Banche: settore in affanno, debole UBI Banca, in controtendenza Bper

Intanto si è aperta una questione che riguarda i correntisti di alcune banche che partecipano al Fondo nazionale di risoluzione: secondo quando riportano La Stampa e il Linkiesta, Ubi, Bpm e Unicredit avrebbero avvisato dipendenti e clienti dell'aumento unilaterale dei costi per i correntisti (+ 25 euro di spese fisse), giustificato (almeno nel caso di Bpm secondo un estratto riportato da Linkiesta) proprio con la necessità di recuperare parte delle somme erogate a favore del Fondo. Accusa la maggior perdita di valore UBI Banca che lascia sul parterre oltre il 2% a 2 euro.

Ecco cosa dice Banco Popolare guidato dall'amministratore delegato Pier Francesco Saviotti (nella foto): "Ci siamo trovati a dover pagare 152 milioni di euro circa al Fondo nazionale di Risoluzione (che, in caso di default, copre il singolo correntista fino a 100mila euro), rispetto alle poche decine di milioni che versavamo abitualmente".

Ai correnti è comunque riconosciuto il diritto di recesso. Costi che nel solo 2016 ammonteranno a circa 60 milioni e che in precedenza non c'erano.

In aggiunta alla proposta di Ubi Banca, sempre secondo fonti riprese da Reuters, dovrebbero essere state considerate altre due ipotesi, la cessione dei quattro istituti in blocco e il destino di CariFerrara: il problema pare essere che al momento non siano state formulate proposte per rilevare in blocco i quattro istituti, mentre degli altri due ventilati pretendenti solo uno, Banca popolare di Bari, ha confermato per bocca del suo presidente, Marco Jacobini, un interesse per la sola CariChieti, mentre Bper, apparsa inizialmente interessata a Banca Etruria, sarebbe tentata dal rinunciare. "Questi costi verranno condivisi con i clienti (il recupero degli stessi per la banca non è integrale) che in cambio ne riceveranno una sorta di ulteriore assicurazione" sostengono fonti interne.
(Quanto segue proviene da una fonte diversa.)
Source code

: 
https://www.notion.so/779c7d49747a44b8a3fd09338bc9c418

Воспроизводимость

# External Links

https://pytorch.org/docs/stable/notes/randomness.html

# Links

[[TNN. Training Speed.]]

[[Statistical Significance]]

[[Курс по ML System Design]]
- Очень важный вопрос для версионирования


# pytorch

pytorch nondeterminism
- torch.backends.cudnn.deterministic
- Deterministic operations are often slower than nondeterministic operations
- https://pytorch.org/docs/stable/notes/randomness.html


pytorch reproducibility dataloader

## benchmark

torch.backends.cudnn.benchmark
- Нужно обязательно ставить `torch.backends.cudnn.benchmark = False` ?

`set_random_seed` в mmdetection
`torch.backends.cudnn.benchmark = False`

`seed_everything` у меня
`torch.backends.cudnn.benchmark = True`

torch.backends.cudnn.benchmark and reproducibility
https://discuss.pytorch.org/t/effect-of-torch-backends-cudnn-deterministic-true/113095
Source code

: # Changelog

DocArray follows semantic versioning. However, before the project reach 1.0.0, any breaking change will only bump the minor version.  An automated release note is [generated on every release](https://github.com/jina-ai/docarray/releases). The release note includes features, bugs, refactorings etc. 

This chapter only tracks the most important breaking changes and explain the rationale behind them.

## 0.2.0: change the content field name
Il documento inviato ai clienti, nota Linkiesta, cita tra i fattori che hanno reso necessario l'incremento "l'accordo intergovernativo Fatca", entrato però in vigore lo scorso anno, "l'aumento dell'Iva", che è del 2013, le "disposizioni in materia di disaster recovery e adeguamento del sistema informativo", "l'applicazione del regolamento europeo (...) che ha introdotto nuove regole sulle commissioni interbancarie applicabili alle carte di credito e di debito" e infine "l'accordo per la costituzione di un fondo per la risoluzione delle crisi bancarie".

In sostanza non è neanche il fatto che non siano disposti a prestare soldi (in buona parte anche questo), ma soprattutto nel fatto che i tassi di interesse sono talmente bassi che il rischio non vale la candela. E dunque proprio sui clienti finali è stato scaricato il costo dei salvataggi bancari di questi ultimi mesi.